▶ **Work to be completed**:
A word-for-word restatement of the data is what is needed.

▶ **Excerpted data**:
Start of Block

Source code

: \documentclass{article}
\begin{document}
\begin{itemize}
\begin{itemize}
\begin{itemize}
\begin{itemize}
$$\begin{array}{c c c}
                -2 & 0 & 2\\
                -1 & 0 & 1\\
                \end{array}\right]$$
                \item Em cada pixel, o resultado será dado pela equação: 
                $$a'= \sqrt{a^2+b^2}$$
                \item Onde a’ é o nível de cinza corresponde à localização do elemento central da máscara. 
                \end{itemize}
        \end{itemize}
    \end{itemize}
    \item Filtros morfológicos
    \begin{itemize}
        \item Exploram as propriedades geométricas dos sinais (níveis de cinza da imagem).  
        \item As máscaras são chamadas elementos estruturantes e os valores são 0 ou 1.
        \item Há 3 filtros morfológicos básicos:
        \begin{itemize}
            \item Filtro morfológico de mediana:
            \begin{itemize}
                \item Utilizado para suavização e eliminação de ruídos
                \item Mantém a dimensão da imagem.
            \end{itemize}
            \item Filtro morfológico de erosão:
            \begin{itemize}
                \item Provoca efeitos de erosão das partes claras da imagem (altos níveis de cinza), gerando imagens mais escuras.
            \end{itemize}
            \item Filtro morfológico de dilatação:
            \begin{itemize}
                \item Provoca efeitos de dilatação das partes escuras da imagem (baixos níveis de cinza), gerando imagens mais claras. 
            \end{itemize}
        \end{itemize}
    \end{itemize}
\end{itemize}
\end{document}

End of Block

▶ **Output**:
Source code

: \documentclass{article}
\begin{document}
\begin{itemize}
\begin{itemize}
\begin{itemize}
\begin{itemize}
$$\begin{array}{c c c}
                -2 & 0 & 2\\
                -1 & 0 & 1\\
                \end{array}\right]$$
                \item Em cada pixel, o resultado será dado pela equação: 
                $$a'= \sqrt{a^2+b^2}$$
                \item Onde a’ é o nível de cinza corresponde à localização do elemento central da máscara. 
                \end{itemize}
        \end{itemize}
    \end{itemize}
    \item Filtros morfológicos
    \begin{itemize}
        \item Exploram as propriedades geométricas dos sinais (níveis de cinza da imagem).  
        \item As máscaras são chamadas elementos estruturantes e os valores são 0 ou 1.
        \item Há 3 filtros morfológicos básicos:
        \begin{itemize}
            \item Filtro morfológico de mediana:
            \begin{itemize}
                \item Utilizado para suavização e eliminação de ruídos
                \item Mantém a dimensão da imagem.
            \end{itemize}
            \item Filtro morfológico de erosão:
            \begin{itemize}
                \item Provoca efeitos de erosão das partes claras da imagem (altos níveis de cinza), gerando imagens mais escuras.
            \end{itemize}
            \item Filtro morfológico de dilatação:
            \begin{itemize}
                \item Provoca efeitos de dilatação das partes escuras da imagem (baixos níveis de cinza), gerando imagens mais claras. 
            \end{itemize}
        \end{itemize}
    \end{itemize}
\end{itemize}
\end{document}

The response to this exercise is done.